[Saved entries]

────────────────────────────────────────

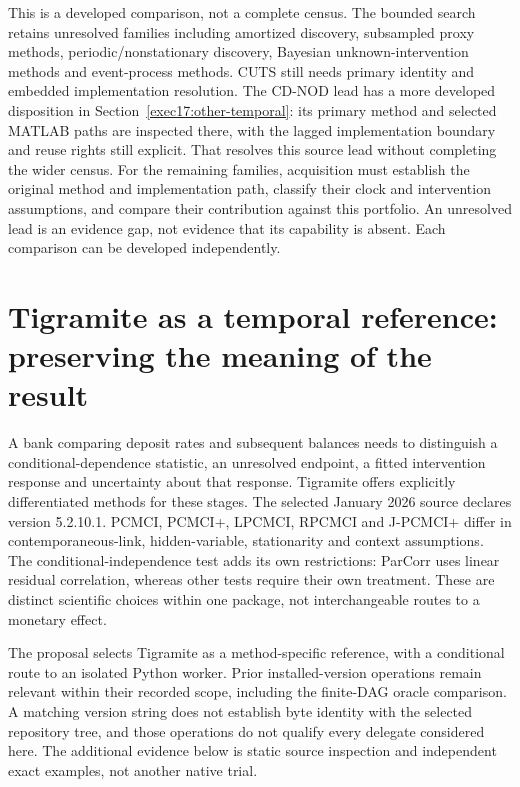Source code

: This is a developed comparison, not a complete census. The bounded search
retains unresolved families including amortized discovery, subsampled
proxy methods, periodic/nonstationary discovery, Bayesian unknown-intervention
methods and event-process methods. CUTS still needs primary identity and
embedded implementation resolution. The CD-NOD lead has a more developed
disposition in Section~\ref{exec17:other-temporal}: its primary method and
selected MATLAB paths are inspected there, with the lagged implementation
boundary and reuse rights still explicit. That resolves this source lead
without completing the wider census. For the remaining families, acquisition
must establish the original method and implementation path, classify their
clock and intervention assumptions, and compare their contribution against
this portfolio. An unresolved lead is an evidence gap, not evidence that its
capability is absent. Each comparison can be developed independently.
\citep{exec14_pt_contract}
\label{exec14:python-temporal-end}


\section{Tigramite as a temporal reference: preserving the meaning of the result}
\label{exec23:tigramite-scope}
A bank comparing deposit rates and subsequent balances needs to distinguish a conditional-dependence statistic, an unresolved endpoint, a fitted intervention response and uncertainty about that response. Tigramite offers explicitly differentiated methods for these stages. The selected January 2026 source declares version 5.2.10.1. PCMCI, PCMCI+, LPCMCI, RPCMCI and J-PCMCI+ differ in contemporaneous-link, hidden-variable, stationarity and context assumptions. The conditional-independence test adds its own restrictions: ParCorr uses linear residual correlation, whereas other tests require their own treatment. These are distinct scientific choices within one package, not interchangeable routes to a monetary effect. \citep{exec23_tigramite_reuse_source,exec14_pt_tigramite}

The proposal selects Tigramite as a method-specific reference, with a conditional route to an isolated Python worker. Prior installed-version operations remain relevant within their recorded scope, including the finite-DAG oracle comparison. A matching version string does not establish byte identity with the selected repository tree, and those operations do not qualify every delegate considered here. \citep{runtime_tigramite_scope,runtime_networkx_dynamic} The additional evidence below is static source inspection and independent exact examples, not another native trial.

────────────────────────────────────────

* [Assignment]: Reproduce verbatim the lines above, from the line with "selected MATLAB paths" through the line with "this portfolio. An".

* [Output for this task]:
selected MATLAB paths are inspected there, with the lagged implementation
boundary and reuse rights still explicit. That resolves this source lead
without completing the wider census. For the remaining families, acquisition
must establish the original method and implementation path, classify their
clock and intervention assumptions, and compare their contribution against
this portfolio. An unresolved lead is an evidence gap, not evidence that its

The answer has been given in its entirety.